Whilst everyone has their own preferences for reply formats (I prefer
interleaved quoting, but that's not overly relevant), could there at least
be some guideline for this ? Possibly I'm alone in being confused by the
style changing with every reply.
Whilst I don't necessarily have a contribution to the discussions, I do
still read and follow these threads, where possible.
Hi.
You have the right, there should be some consistence, that I say even if
I am one of those who don't offer any.
Unfortunately, it isn't always possible. What is possible strongly
depends on the user agent and there is no chance to enforce the same
software on everyone. And it depends on people, and on the time we are
living in. As an example, look at your desktop. Some apps use GTK,
others prefer Qt, some hold to Motif still. Some choose another OS :-)

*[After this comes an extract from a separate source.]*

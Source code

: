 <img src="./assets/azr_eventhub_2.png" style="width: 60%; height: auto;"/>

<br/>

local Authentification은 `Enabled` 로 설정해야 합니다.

and soon they regret it, it's all the same. Consistence is an illusion,
people will never agree on a common base. A fact to learn and set aside.

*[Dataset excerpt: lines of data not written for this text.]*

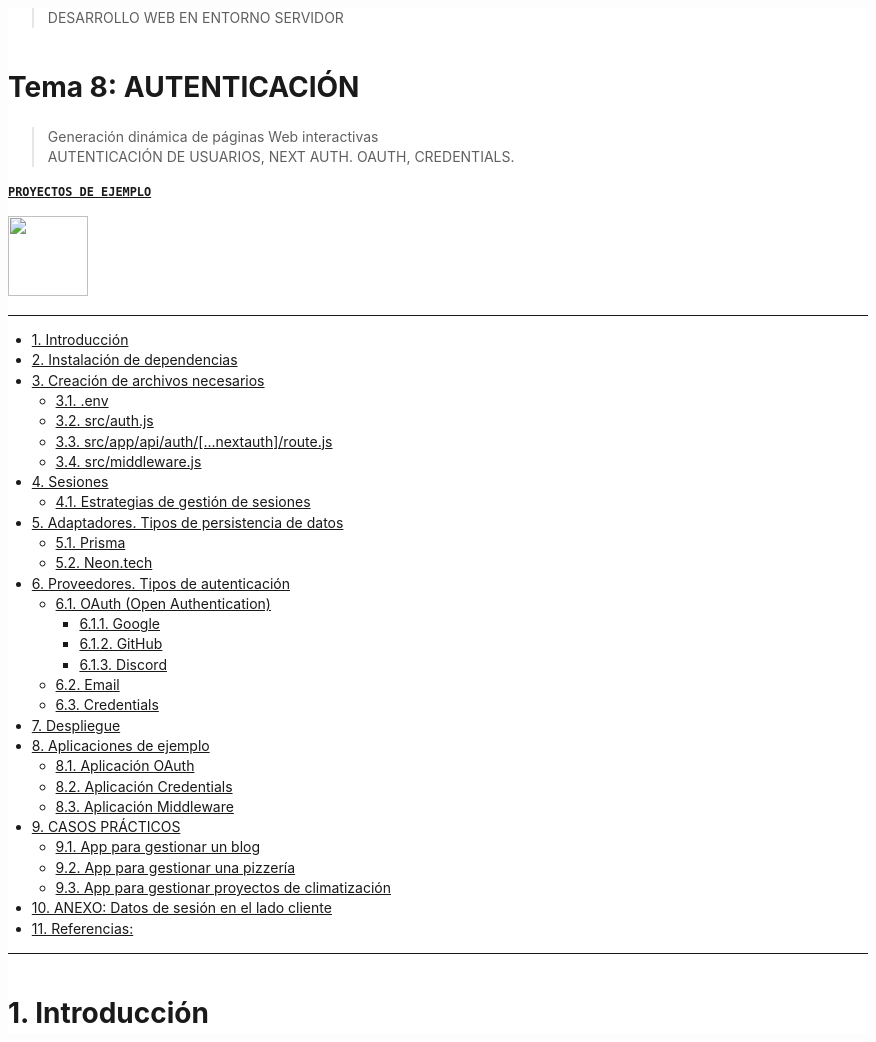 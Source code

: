 > DESARROLLO WEB EN ENTORNO SERVIDOR

# Tema 8: AUTENTICACIÓN 
> Generación dinámica de páginas Web interactivas  
> AUTENTICACIÓN DE USUARIOS, NEXT AUTH. OAUTH, CREDENTIALS.

**[`PROYECTOS DE EJEMPLO`](PROYECTOS.md)**

<img src="assets/nextdotjs.svg" width="80" height="80">

---- 

- [1. Introducción](#1-introducción)
- [2. Instalación de dependencias](#2-instalación-de-dependencias)
- [3. Creación de archivos necesarios](#3-creación-de-archivos-necesarios)
  - [3.1. .env](#31-env)
  - [3.2. src/auth.js](#32-srcauthjs)
  - [3.3. src/app/api/auth/\[...nextauth\]/route.js](#33-srcappapiauthnextauthroutejs)
  - [3.4. src/middleware.js](#34-srcmiddlewarejs)
- [4. Sesiones](#4-sesiones)
  - [4.1. Estrategias de gestión de sesiones](#41-estrategias-de-gestión-de-sesiones)
- [5. Adaptadores. Tipos de persistencia de datos](#5-adaptadores-tipos-de-persistencia-de-datos)
  - [5.1. Prisma](#51-prisma)
  - [5.2. Neon.tech](#52-neontech)
- [6. Proveedores. Tipos de autenticación](#6-proveedores-tipos-de-autenticación)
  - [6.1. OAuth (Open Authentication)](#61-oauth-open-authentication)
    - [6.1.1. Google](#611-google)
    - [6.1.2. GitHub](#612-github)
    - [6.1.3. Discord](#613-discord)
  - [6.2. Email](#62-email)
  - [6.3. Credentials](#63-credentials)
- [7. Despliegue](#7-despliegue)
- [8. Aplicaciones de ejemplo](#8-aplicaciones-de-ejemplo)
  - [8.1. Aplicación OAuth](#81-aplicación-oauth)
  - [8.2. Aplicación Credentials](#82-aplicación-credentials)
  - [8.3. Aplicación Middleware](#83-aplicación-middleware)
- [9. CASOS PRÁCTICOS](#9-casos-prácticos)
  - [9.1. App para gestionar un blog](#91-app-para-gestionar-un-blog)
  - [9.2. App para gestionar una pizzería](#92-app-para-gestionar-una-pizzería)
  - [9.3. App para gestionar proyectos de climatización](#93-app-para-gestionar-proyectos-de-climatización)
- [10. ANEXO: Datos de sesión en el lado cliente](#10-anexo-datos-de-sesión-en-el-lado-cliente)
- [11. Referencias:](#11-referencias)






--- 


# 1. Introducción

Today's mail channels holds problems far bigger than the reply style. It
did matter back in 1995, but today you can ask every mailing list
maintainer, all of them would give up each and every cherished guideline
just to get rid of spam which hits the list daily. Internet has changed.
Where order and law ruled at the beginning, chaos and administrative
despair take over.
You can propose a guideline, and a penalty for violations, and soon your
heart will miss beats waiting to see how many will follow. Personally,
I'll agree on any guideline which brings some consistence, some easy
reading. But how long will it take until someone violates it? How long
until you vomit your breakfast seeing another misstyling, misencoding,
disclaimer? I guess it will happen once an hour, over and over again.
Take it what you will, at the end I fear you'll have to learn to live
with the oddities you cannot change.